Trump has often expressed admiration for Israel’s Iron Dome, an air defense system that can intercept short-range rockets and artillery over the small nation and that is funded in part by the United States. At the rally, he pledged to “build an Iron Dome over our country, a state-of-the-art missile defense shield made in the USA … a lot of it right here in New Hampshire, actually.”
Within a week of his inauguration, President Trump began working toward this promise by issuing an executive order to develop “The Iron Dome for America,” which was rebranded the “Golden Dome” a month later. The eruption of a revived conflict between Israel and Iran in June—including Trump’s decision to strike Iran’s nuclear facilities—has only strengthened the case for an American version of the Iron Dome in the eyes of the administration.
The Golden Dome has often been compared to SDI for its futuristic sheen, its aggressive form of protection, and its reflection of the belief that an impenetrable shield is the cheat code to global peace. Both efforts demonstrate the performative power of spectacle in defense policy, especially when wielded by deft showmen like Reagan and Trump. Whether in Golden Age Hollywood or Trump’s impromptu dramatizations, the dream of a missile shield is animated by its sheer cinematic allure, often rendered in deceptively simple concept art depicting a society made immune to catastrophic strikes.
But in the complicated security landscape confronting the world today, is spectacle the same as safety?
“Missile defense is an area where facts and fiction blend,” says Anette Stimmer, a lecturer in international relations at the University of St Andrews who has researched SDI. “A lot is up to interpretation by all the actors involved.”
Trump’s view is simple: Space is as much a warfighting domain as land, air, and ocean, and therefore the US must assert its dominance there with advanced technologies. This position inspired the creation of the US Space Force in his first term, and Trump has now redoubled his efforts with the ongoing development of the Golden Dome.
General Michael Guetlein, who Trump has appointed to lead the Golden Dome project, argued that America’s foes, including China and Russia, have forced the nation’s hand by continually pushing limits in their own weapons programs. “While we have been focused on peace overseas, our adversaries have been quickly modernizing their nuclear forces, building out ballistic missiles capable of hosting multiple warheads; building out hypersonic missiles capable of attacking the United States within an hour and traveling at 6,000 miles an hour; building cruise missiles that can navigate around our radar and our defenses; and building submarines that can sneak up on our shores; and, worse yet, building space weapons,” Guetlein said in May.
“It is time that we change that equation and start doubling down on the protection of the homeland,” he said. “Golden Dome is a bold and aggressive approach to hurry up and protect the homeland from our adversaries. We owe it to our children and our children’s children to protect them and afford them a quality of life that we have all grown up enjoying.”
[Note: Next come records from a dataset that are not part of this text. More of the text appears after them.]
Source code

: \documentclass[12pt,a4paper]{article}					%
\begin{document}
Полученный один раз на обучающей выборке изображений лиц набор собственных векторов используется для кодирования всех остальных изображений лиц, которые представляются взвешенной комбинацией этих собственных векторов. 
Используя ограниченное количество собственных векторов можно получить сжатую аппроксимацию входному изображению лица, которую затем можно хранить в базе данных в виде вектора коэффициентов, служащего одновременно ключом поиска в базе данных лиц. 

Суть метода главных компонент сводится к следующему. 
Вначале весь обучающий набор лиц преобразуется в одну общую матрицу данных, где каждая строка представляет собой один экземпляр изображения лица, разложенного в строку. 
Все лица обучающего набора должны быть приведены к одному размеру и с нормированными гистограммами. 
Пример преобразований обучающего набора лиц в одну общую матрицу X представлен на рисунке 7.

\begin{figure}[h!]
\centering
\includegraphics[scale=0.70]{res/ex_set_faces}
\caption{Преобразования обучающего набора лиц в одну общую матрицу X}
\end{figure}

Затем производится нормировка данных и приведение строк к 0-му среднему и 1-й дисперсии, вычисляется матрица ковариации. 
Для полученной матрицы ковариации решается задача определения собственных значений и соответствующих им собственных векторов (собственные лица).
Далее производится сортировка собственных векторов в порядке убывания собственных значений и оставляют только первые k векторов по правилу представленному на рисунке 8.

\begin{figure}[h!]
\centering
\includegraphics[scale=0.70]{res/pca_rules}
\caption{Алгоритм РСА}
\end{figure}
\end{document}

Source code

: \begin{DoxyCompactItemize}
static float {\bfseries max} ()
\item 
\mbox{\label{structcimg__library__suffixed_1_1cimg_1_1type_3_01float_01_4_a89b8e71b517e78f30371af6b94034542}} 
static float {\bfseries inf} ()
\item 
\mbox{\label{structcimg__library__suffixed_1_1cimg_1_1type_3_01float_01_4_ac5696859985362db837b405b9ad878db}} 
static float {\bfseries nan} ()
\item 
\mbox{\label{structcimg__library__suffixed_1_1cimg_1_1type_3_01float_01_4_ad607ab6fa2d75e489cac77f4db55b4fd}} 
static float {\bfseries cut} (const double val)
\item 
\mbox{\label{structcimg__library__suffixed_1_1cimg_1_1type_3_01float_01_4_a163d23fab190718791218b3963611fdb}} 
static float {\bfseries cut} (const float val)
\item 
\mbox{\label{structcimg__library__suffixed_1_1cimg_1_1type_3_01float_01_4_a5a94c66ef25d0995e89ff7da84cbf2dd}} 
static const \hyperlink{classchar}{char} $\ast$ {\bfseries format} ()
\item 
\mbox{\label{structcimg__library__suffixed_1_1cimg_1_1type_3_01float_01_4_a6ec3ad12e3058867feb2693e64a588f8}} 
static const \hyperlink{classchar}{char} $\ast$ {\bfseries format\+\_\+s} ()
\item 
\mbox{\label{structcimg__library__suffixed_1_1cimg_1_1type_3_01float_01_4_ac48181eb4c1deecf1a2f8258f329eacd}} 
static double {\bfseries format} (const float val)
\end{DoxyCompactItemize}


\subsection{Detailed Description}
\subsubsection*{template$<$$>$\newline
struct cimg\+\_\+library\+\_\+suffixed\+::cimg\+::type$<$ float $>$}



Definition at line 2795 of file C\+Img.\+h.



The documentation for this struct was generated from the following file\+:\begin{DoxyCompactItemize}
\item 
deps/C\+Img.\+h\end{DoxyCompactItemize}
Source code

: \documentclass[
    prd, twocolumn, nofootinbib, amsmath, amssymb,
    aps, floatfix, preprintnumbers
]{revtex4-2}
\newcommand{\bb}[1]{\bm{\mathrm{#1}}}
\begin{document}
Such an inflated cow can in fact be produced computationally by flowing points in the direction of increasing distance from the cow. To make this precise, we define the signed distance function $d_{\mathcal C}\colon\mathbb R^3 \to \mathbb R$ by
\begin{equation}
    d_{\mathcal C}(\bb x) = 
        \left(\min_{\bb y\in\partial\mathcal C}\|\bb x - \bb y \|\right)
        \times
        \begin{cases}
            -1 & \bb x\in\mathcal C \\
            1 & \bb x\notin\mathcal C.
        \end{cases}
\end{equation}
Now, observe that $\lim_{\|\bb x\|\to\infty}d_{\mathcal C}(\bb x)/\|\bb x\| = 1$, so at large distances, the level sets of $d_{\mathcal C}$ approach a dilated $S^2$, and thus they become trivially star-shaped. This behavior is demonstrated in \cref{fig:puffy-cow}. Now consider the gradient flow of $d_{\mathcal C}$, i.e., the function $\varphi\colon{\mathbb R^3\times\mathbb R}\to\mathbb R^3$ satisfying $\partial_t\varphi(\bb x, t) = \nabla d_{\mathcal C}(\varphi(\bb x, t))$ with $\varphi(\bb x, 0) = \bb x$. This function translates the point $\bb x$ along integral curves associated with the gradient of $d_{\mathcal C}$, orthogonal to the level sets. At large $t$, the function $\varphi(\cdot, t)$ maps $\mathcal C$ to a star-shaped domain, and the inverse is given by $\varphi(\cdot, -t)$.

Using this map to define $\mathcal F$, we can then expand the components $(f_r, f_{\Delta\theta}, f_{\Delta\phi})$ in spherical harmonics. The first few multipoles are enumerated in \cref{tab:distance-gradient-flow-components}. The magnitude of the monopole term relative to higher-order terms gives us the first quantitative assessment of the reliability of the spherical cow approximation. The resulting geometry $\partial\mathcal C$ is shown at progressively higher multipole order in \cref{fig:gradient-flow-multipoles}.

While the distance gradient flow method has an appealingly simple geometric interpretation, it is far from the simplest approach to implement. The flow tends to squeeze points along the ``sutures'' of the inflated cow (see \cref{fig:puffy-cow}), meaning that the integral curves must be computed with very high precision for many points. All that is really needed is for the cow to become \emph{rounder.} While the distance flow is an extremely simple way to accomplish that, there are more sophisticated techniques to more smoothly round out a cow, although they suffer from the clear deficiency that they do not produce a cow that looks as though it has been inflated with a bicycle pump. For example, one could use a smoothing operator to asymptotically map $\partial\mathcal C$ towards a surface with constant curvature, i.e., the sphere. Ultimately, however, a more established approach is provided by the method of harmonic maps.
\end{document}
With that vision in mind, Trump’s executive order outlines a host of goals for missile defense, some of which support bipartisan priorities like protecting supply chains and upgrading sensor arrays. The specific architecture of the Golden Dome is still being hammered out, but the initial executive order envisions a multi-tiered system of new sensors and interceptors—on the ground, in the air, and in space—that would work together to counter the threat of attacks from ballistic, hypersonic, and cruise missiles. The system would be coordinated in part by artificial-intelligence models trained for real-time threat detection and response.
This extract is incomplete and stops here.